Congestion pricing countdown
Another day, another frivolous federal lawsuit against congestion pricing. The latest nonsense to clog up the courts like the choking Manhattan traffic the soon-to-start vehicle fee will alleviate is from the forever congestion pricing foe Assemblyman David Weprin, nine members of the City Council and an outfit called New Yorkers Against Congestion Pricing Tax.
We like Weprin and endorsed him for city comptroller last time around and his decades-long effort to reinstate tens of millions in annual property taxes on Madison Square Garden is absolutely right. But he’s always been absolutely wrong about congestion pricing.

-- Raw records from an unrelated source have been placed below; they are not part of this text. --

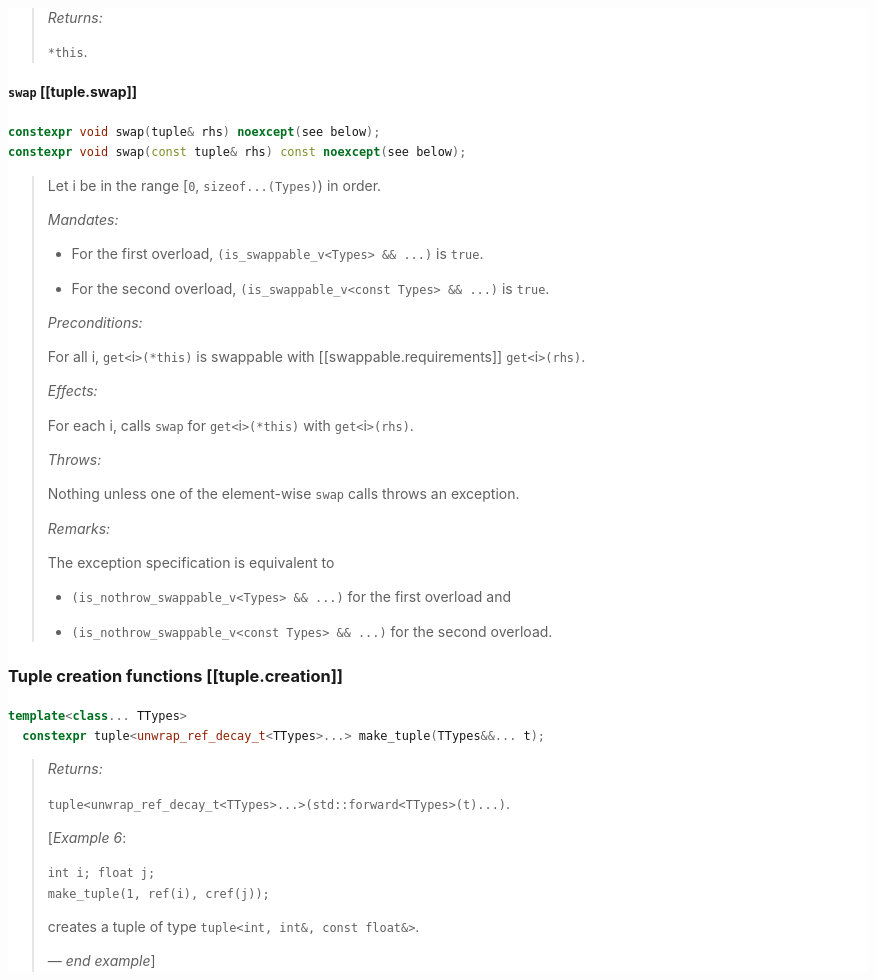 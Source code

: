 > *Returns:*
>
> `*this`.

#### `swap` <a id="tuple.swap">[[tuple.swap]]</a>

``` cpp
constexpr void swap(tuple& rhs) noexcept(see below);
constexpr void swap(const tuple& rhs) const noexcept(see below);
```

> Let i be in the range \[`0`, `sizeof...(Types)`) in order.
>
> *Mandates:*
>
> - For the first overload, `(is_swappable_v<Types> && ...)` is `true`.
>
> - For the second overload, `(is_swappable_v<const Types> && ...)` is
>   `true`.
>
> *Preconditions:*
>
> For all i, `get<`i`>(*this)` is swappable
> with [[swappable.requirements]] `get<`i`>(rhs)`.
>
> *Effects:*
>
> For each i, calls `swap` for `get<`i`>(*this)` with `get<`i`>(rhs)`.
>
> *Throws:*
>
> Nothing unless one of the element-wise `swap` calls throws an
> exception.
>
> *Remarks:*
>
> The exception specification is equivalent to
>
> - `(is_nothrow_swappable_v<Types> && ...)` for the first overload and
>
> - `(is_nothrow_swappable_v<const Types> && ...)` for the second
>   overload.

### Tuple creation functions <a id="tuple.creation">[[tuple.creation]]</a>

``` cpp
template<class... TTypes>
  constexpr tuple<unwrap_ref_decay_t<TTypes>...> make_tuple(TTypes&&... t);
```

> *Returns:*
>
> `tuple<unwrap_ref_decay_t<TTypes>...>(std::forward<TTypes>(t)...)`.
>
> \[*Example 6*:
>
>     int i; float j;
>     make_tuple(1, ref(i), cref(j));
>
> creates a tuple of type `tuple<int, int&, const float&>`.
>
> — *end example*\]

If his constituents from eastern Queens insist on driving south of 60th St., it will be a better drive, with fewer cars, saving them time and frustration and reducing pollution from the cars not there and from the cars not idling in non-moving traffic. Meanwhile, transit will get needed revenue.
So they pay a few bucks, on top of the great deal of money they already shell out for car payments, gasoline, repairs, insurance, washes, registration, inspection, and probably $50 a day to park in Midtown and Downtown.
To see more arguments in favor of congestion pricing, see two essays being published today in our pages.
As for the lawsuit, it is the fifth to come along. The first was from New Jersey Gov. Phil Murphy last July, which was followed by a November case brought by the mayor of Fort Lee, Mark Sokolich, the intended victim of the plot of Chris Christie’s henchmen and henchwoman of Bridgegate to close lanes to the George Washington Bridge.
Those cases were before Newark Federal Judge Brian Martinotti. But Manhattan State Sen. Brad
Hoylman-Sigal, a congestion pricing supporter, wrote on Dec. 6 to Chief Judge Renée Marie Bumb that there was a conflict of interest because the judge’s wife, Dana Martinotti, had been a Murphy Port Authority appointee. The next week Bumb wrote back a snotty reply that she didn’t see any problem. Murphy’s lawyers, trying to curry favor with the judge, came to Martinotti’s side.
But then on Jan. 10, Martinotti wisely bagged it and quit both cases. After some juggling, both Newark cases are now before Judge Leo Gordon, with a motion to consolidate them.
Last Tuesday, those same Murphy lawyers who wanted to keep Martinotti asked the new judge to let them amend their complaint beyond the claim that the feds hadn’t studied congestion pricing sufficiently (which is the same specious claim in all the cases) to the even more ludicrous idea that congestion pricing “unconstitutionally infringes on the right to travel under the Privileges and Immunities Clause” from Article IV, Section 2 of the United States Constitution.
They say that the plan “1) will deter travel from New Jersey to New York; (2) its primary objective is to deter travel from New Jersey to New York; and (3) the tolling scheme penalizes the exercise of the right to travel especially by low-income New Jersey residents,” adding that it “abridges New Jerseyan’s fundamental right to travel. Moreover, the discriminatory features of the tolling scheme demonstrate that it was designed for the protectionist purpose of burdening out-of-state residents; namely, New Jerseyans.”
Many more people from New York will pay the fee and New Jersey doesn’t have a problem charging New Yorkers tolls on the Turnpike and Garden State Parkway.